Humanitarian OpenStreetMap Team (HOT)
Another expat volunteer, Devang Jhabakh Jai, 18, a computer science undergraduate student at University of California, Berkeley, said: “We use a platform called Humanitarian OpenStreetMap Team (HOT). The platform is dedicated to humanitarian action and community development through open mapping. HOT has an innovative solution to engage volunteers to digitally map the most vulnerable places in the developing world so that local and international NGOs can use them to navigate through these areas and better respond to a crisis situation.

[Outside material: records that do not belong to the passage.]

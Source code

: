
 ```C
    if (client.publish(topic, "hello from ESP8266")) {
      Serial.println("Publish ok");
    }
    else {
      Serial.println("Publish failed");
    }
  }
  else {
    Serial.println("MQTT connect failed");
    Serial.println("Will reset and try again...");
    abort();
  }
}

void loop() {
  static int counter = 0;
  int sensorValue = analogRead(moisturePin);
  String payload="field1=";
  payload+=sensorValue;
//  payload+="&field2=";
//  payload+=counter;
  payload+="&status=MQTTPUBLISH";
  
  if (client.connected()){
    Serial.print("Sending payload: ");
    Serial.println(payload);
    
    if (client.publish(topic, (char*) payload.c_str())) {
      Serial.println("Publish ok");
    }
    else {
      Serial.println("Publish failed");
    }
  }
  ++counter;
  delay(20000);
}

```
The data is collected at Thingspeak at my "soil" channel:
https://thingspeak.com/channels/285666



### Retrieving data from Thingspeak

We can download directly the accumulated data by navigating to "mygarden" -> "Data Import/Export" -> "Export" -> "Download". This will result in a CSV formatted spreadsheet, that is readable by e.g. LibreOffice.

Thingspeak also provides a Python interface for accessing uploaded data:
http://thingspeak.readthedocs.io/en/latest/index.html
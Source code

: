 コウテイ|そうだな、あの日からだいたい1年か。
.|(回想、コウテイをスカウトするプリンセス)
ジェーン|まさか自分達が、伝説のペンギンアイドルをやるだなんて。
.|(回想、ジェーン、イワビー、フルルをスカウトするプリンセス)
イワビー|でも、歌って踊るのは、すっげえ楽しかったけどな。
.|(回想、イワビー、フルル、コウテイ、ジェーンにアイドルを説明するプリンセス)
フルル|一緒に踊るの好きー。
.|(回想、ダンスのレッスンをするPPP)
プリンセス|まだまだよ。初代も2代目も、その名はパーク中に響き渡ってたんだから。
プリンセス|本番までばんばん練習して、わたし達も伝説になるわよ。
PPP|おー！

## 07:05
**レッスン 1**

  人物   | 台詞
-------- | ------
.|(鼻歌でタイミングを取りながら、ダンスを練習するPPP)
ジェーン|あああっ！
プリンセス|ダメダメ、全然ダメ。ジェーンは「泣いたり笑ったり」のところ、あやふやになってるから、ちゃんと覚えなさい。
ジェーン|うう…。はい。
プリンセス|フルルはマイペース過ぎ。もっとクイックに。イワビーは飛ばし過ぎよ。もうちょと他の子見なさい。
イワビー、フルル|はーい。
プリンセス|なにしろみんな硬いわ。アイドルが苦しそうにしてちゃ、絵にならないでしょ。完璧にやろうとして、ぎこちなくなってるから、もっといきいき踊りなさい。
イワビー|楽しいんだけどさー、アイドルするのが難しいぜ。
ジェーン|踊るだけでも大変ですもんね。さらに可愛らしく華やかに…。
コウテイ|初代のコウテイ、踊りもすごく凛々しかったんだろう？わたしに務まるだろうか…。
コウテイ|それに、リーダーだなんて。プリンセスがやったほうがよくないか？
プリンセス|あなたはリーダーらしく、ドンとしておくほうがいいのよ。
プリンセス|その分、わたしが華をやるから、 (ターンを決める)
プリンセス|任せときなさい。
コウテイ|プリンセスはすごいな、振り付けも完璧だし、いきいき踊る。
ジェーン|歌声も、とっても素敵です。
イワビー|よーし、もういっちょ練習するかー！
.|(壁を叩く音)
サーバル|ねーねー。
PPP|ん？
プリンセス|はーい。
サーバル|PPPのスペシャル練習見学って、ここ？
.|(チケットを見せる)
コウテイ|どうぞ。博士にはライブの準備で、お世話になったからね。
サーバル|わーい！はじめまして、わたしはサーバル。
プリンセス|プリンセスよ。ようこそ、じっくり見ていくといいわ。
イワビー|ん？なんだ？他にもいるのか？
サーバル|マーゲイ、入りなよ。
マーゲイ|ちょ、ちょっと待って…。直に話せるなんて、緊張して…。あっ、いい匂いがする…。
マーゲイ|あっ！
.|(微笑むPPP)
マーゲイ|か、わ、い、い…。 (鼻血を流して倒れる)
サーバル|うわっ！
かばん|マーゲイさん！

The volunteers helped map virtually the entire world.
“There are more than 419,000 registered mappers who have helped map more than 88 million buildings in the world and over 2.2 million kilometres of roads across countries,” he explained.
The ultimate vision of HOT is to map the poverty-stricken areas of the world as well as countries at a high risk of disasters by engaging mappers around the world to massively grow the number of local edits to the map,” explained Jhabakh.
The journey
Shilpa Mehta, a homemaker who enjoyed doing every bit of her contribution to marking places and editing maps, said: “We started our mapping journey with a project in Clarendon, Jamaica. Suffering from the fallout of the fatal Atlantic Hurricane Season, Clarendon was an ‘URGENT’ marked task. Volunteers had to balance resource distribution and shelter management with social-distancing protocols in place. It was interesting working on Clarendon.
“We also mapped one of the most crises-prone areas of the developing world, Mindanao, an island in southern Philippines. Mindanao, which produces more than half the Philippines’ food, has poverty levels of 30-70 per cent. Conflict in the area has been increasing and that is why mapping the island was a high priority. We marked over 9,000 buildings combined and mapped over 130km of roads here.”
Aerial images, GPS devices and field maps were used to collaborate. Besides Clarendon and Mindanao, UAE expats edited maps of Lares, Cusco, Ghanzi District-08, Botswana, Yelimane Cercle 5 — Kayes region, Mali and Kuma River, Kumamoto, Japan.
What next?
“We will launch the second phase of our mapping vision soon. We will continue to offer our voluntary service to help in calamity-stricken areas. As humans, this is the least we can do for mankind,” Shah said.